Thoughts on WandaVision

I know, I’m slightly late to the conversation on WandaVision. This isn’t because I watched it late, but because it took a while to unpack this series. Like most viewers, I found it a bit mystifying from the trailers, but I was intrigued from the first episode. This, I thought, is by far the quirkiest thing that Marvel has put on any screen, large or small, and yet held a sense of foreboding that something was just around the corner, something ominous. What I found as the series progressed, and as I’ve had time to ruminate on it a bit, is that there is a deeper theological undercurrent to this series than I’ve seen in any of the MCU to date.

Let me cut to the ending though: I loved WandaVision.

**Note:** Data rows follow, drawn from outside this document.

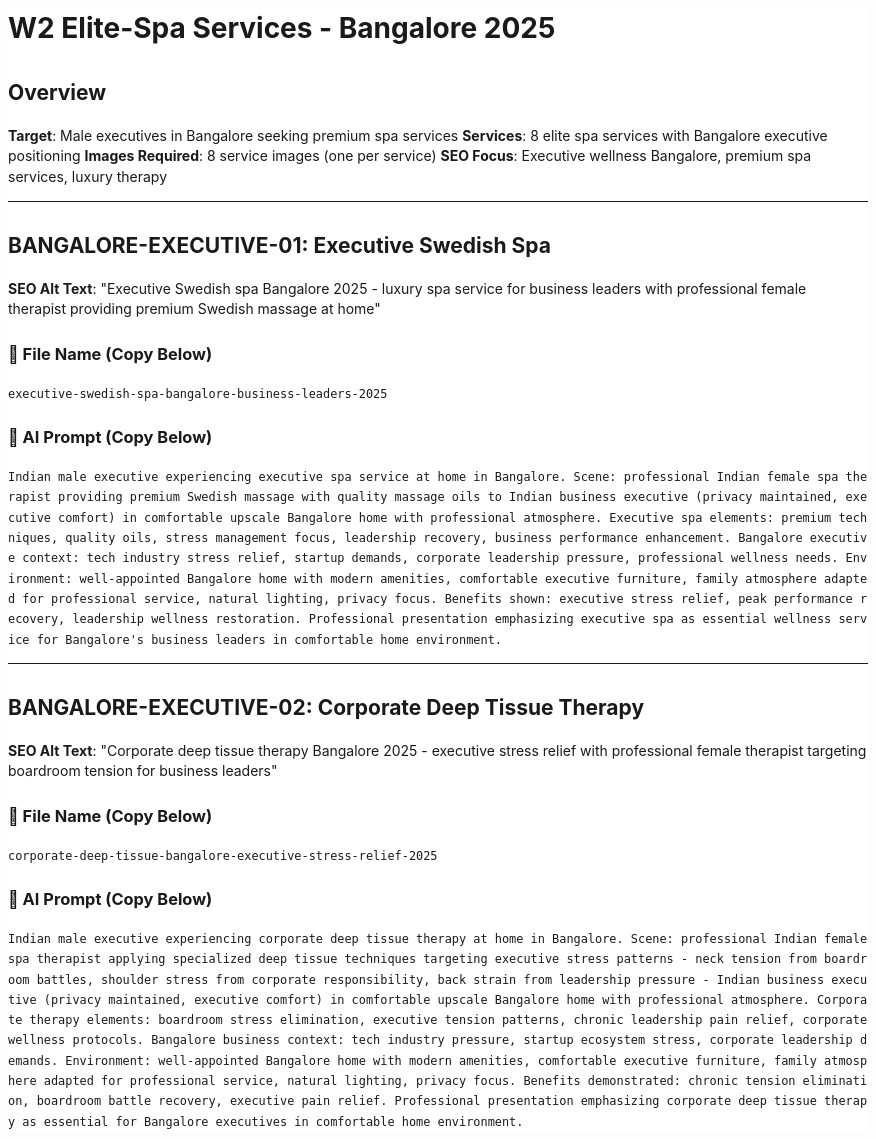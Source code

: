 # W2 Elite-Spa Services - Bangalore 2025

## Overview
**Target**: Male executives in Bangalore seeking premium spa services
**Services**: 8 elite spa services with Bangalore executive positioning
**Images Required**: 8 service images (one per service)
**SEO Focus**: Executive wellness Bangalore, premium spa services, luxury therapy

---

## BANGALORE-EXECUTIVE-01: Executive Swedish Spa

**SEO Alt Text**: "Executive Swedish spa Bangalore 2025 - luxury spa service for business leaders with professional female therapist providing premium Swedish massage at home"

### 📁 File Name (Copy Below)
```
executive-swedish-spa-bangalore-business-leaders-2025
```

### 🎨 AI Prompt (Copy Below)
```
Indian male executive experiencing executive spa service at home in Bangalore. Scene: professional Indian female spa therapist providing premium Swedish massage with quality massage oils to Indian business executive (privacy maintained, executive comfort) in comfortable upscale Bangalore home with professional atmosphere. Executive spa elements: premium techniques, quality oils, stress management focus, leadership recovery, business performance enhancement. Bangalore executive context: tech industry stress relief, startup demands, corporate leadership pressure, professional wellness needs. Environment: well-appointed Bangalore home with modern amenities, comfortable executive furniture, family atmosphere adapted for professional service, natural lighting, privacy focus. Benefits shown: executive stress relief, peak performance recovery, leadership wellness restoration. Professional presentation emphasizing executive spa as essential wellness service for Bangalore's business leaders in comfortable home environment.
```

---

## BANGALORE-EXECUTIVE-02: Corporate Deep Tissue Therapy

**SEO Alt Text**: "Corporate deep tissue therapy Bangalore 2025 - executive stress relief with professional female therapist targeting boardroom tension for business leaders"

### 📁 File Name (Copy Below)
```
corporate-deep-tissue-bangalore-executive-stress-relief-2025
```

### 🎨 AI Prompt (Copy Below)
```
Indian male executive experiencing corporate deep tissue therapy at home in Bangalore. Scene: professional Indian female spa therapist applying specialized deep tissue techniques targeting executive stress patterns - neck tension from boardroom battles, shoulder stress from corporate responsibility, back strain from leadership pressure - Indian business executive (privacy maintained, executive comfort) in comfortable upscale Bangalore home with professional atmosphere. Corporate therapy elements: boardroom stress elimination, executive tension patterns, chronic leadership pain relief, corporate wellness protocols. Bangalore business context: tech industry pressure, startup ecosystem stress, corporate leadership demands. Environment: well-appointed Bangalore home with modern amenities, comfortable executive furniture, family atmosphere adapted for professional service, natural lighting, privacy focus. Benefits demonstrated: chronic tension elimination, boardroom battle recovery, executive pain relief. Professional presentation emphasizing corporate deep tissue therapy as essential for Bangalore executives in comfortable home environment.
```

Comic book literature is sort of naturally given to feature length films, because it tends to contain huge battles between good and evil that are epic in scale. Arcs like Captain America’s backstory, or the Avengers, are well-suited to a series of large-screen films. We’ve followed them, loved them, found ourselves invested in them. If you’ve read comics at all, though, you’ll know that there’s more to the characters. Comics give space for the backstory of the characters, as well. They at times devote entire issues to conversations between incidental or secondary characters, developing not only those characters but others in the process. There’s room for dialogue, for the heavy introspection of someone’s thoughts. Were the screenplay writers to include this in every film, they would all easily exceed two hours. What we’ve seen with Marvel’s series at large, though (think of the Defenders series on Netflix) is that their episodic nature provides the writers with the room to unpack backstories, develop characters, help us to know these heroes (and villains) better. Think of the entire episode of Daredevil devoted to Matt Murdock revealing his secret identity to Foggy Nelson. That was incredible dialogue, and the viewer was so much more invested in both Murdock and Nelson after.

That sort of space is something that both Vision and the Scarlet Witch have been in need of since they debuted in Age of Ultron. Wanda Maximof’s story of one of trauma. Repeated trauma. She watches her parents die. She chooses to become an Avenger, and then her brother dies. She still tries to do what is good, and manages to find a strange an unusual love in the Vision, not only to watch him die as well at the hands of Thanos, but actually is forced to be the one to kill him. I don’t think it’s an exaggeration to say that Wanda is one of the strongest characters in the Marvel universe at this point, not just in sheer power level (we’ll get there), but in the will to even get up each morning and keep going after that amount of trauma. I’m not sure I would make the same decision.

Wanda, however does. The complication is that she is endowed with a level of power that she can’t even comprehend prior to this series, and, when her mind finally breaks under the pain of grief of loss, that power alters reality. The writers riffed on the House of M story arc from the source material, and walked the thin line of introducing the complexities of this scenario without ever allowing Wanda to become a villain. Because, at the end of the day, it just isn’t that simple.

What fascinates me about WandaVision is the theological implications of the story. This is ultimately a story of what happens when any one of us tries to play God. Wanda just wants an end to pain. She has no ill intent. So, she does exactly what any of us would do if we found ourselves in possession of an enormous amount of magical ability to alter reality to fit our will. Wanda departs the realm of hero, but never becomes a villain. She just wants a respite from her grief but, because she’s only human after all, creates a disastrous scenario when she takes matters into her own hands, even though (and this is important) she does so instinctively rather than intentionally.

I don’t want to throw out a post full of spoilers…you really need to watch this series if you haven’t. To continue the theological discussion, though, the best part of the story is that, in the end, when confronted with the decision to maintain the relief from sadness that she so desperately wants and deserves, or to let Vision, her one love, die yet again in order to free the innocent people around her from the prison that she’s inadvertently created, Wanda displays the nature of a hero and places the good of the many before her own. The pain that she’s feeling we cannot fathom, but she repents of her wrong doing and makes an effort to save the lives of others.

There are far more themes introduced in this series than I can explore here. We see an image of temptation by the evil one in the Garden in Agatha Harkness. We’re given a bit of time to ask the question, can a machine love, if we can create as we were created, and what the ramifications of such actions might be. There is so much going on in WandaVision.

WandaVision is the most original idea that Marvel has tried to date. Each episode is superbly written, perfectly performed, and full of layers of significance that one just doesn’t find in any series created in the U.S of late. If you’re a comics fan, and especially if you’ve followed the MCU at all, this is a must-watch. I wouldn’t recommend that this be a jumping-on point to the MCU if you haven’t, though. The good news there is that you have a lot of great material on which to catch up.